→ **EXERCISE PROMPT**:
No pictures in the copy, please: retype all the records exactly.
===============
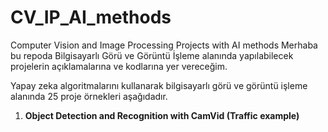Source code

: # CV_IP_AI_methods
Computer Vision and Image Processing Projects with AI methods
Merhaba bu repoda Bilgisayarlı Görü ve Görüntü İşleme alanında yapılabilecek projelerin açıklamalarına ve kodlarına yer vereceğim.

Yapay zeka algoritmalarını kullanarak bilgisayarlı görü ve görüntü işleme alanında 25 proje örnekleri aşağıdadır.

1. **Object Detection and Recognition with CamVid (Traffic example)**



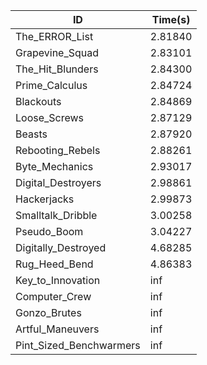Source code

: |ID|Time(s)|
|-|-|
|The_ERROR_List|2.81840|
|Grapevine_Squad|2.83101|
|The_Hit_Blunders|2.84300|
|Prime_Calculus|2.84724|
|Blackouts|2.84869|
|Loose_Screws|2.87129|
|Beasts|2.87920|
|Rebooting_Rebels|2.88261|
|Byte_Mechanics|2.93017|
|Digital_Destroyers|2.98861|
|Hackerjacks|2.99873|
|Smalltalk_Dribble|3.00258|
|Pseudo_Boom|3.04227|
|Digitally_Destroyed|4.68285|
|Rug_Heed_Bend|4.86383|
|Key_to_Innovation|inf|
|Computer_Crew|inf|
|Gonzo_Brutes|inf|
|Artful_Maneuvers|inf|
|Pint_Sized_Benchwarmers|inf|
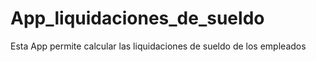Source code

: # App_liquidaciones_de_sueldo
Esta App permite calcular las liquidaciones de sueldo de los empleados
===============
→ **SOLUTION TO THIS PROBLEM**:
Source code

: # CV_IP_AI_methods
Computer Vision and Image Processing Projects with AI methods
Merhaba bu repoda Bilgisayarlı Görü ve Görüntü İşleme alanında yapılabilecek projelerin açıklamalarına ve kodlarına yer vereceğim.

Yapay zeka algoritmalarını kullanarak bilgisayarlı görü ve görüntü işleme alanında 25 proje örnekleri aşağıdadır.

1. **Object Detection and Recognition with CamVid (Traffic example)**



Source code

: |ID|Time(s)|
|-|-|
|The_ERROR_List|2.81840|
|Grapevine_Squad|2.83101|
|The_Hit_Blunders|2.84300|
|Prime_Calculus|2.84724|
|Blackouts|2.84869|
|Loose_Screws|2.87129|
|Beasts|2.87920|
|Rebooting_Rebels|2.88261|
|Byte_Mechanics|2.93017|
|Digital_Destroyers|2.98861|
|Hackerjacks|2.99873|
|Smalltalk_Dribble|3.00258|
|Pseudo_Boom|3.04227|
|Digitally_Destroyed|4.68285|
|Rug_Heed_Bend|4.86383|
|Key_to_Innovation|inf|
|Computer_Crew|inf|
|Gonzo_Brutes|inf|
|Artful_Maneuvers|inf|
|Pint_Sized_Benchwarmers|inf|
Source code

: # App_liquidaciones_de_sueldo
Esta App permite calcular las liquidaciones de sueldo de los empleados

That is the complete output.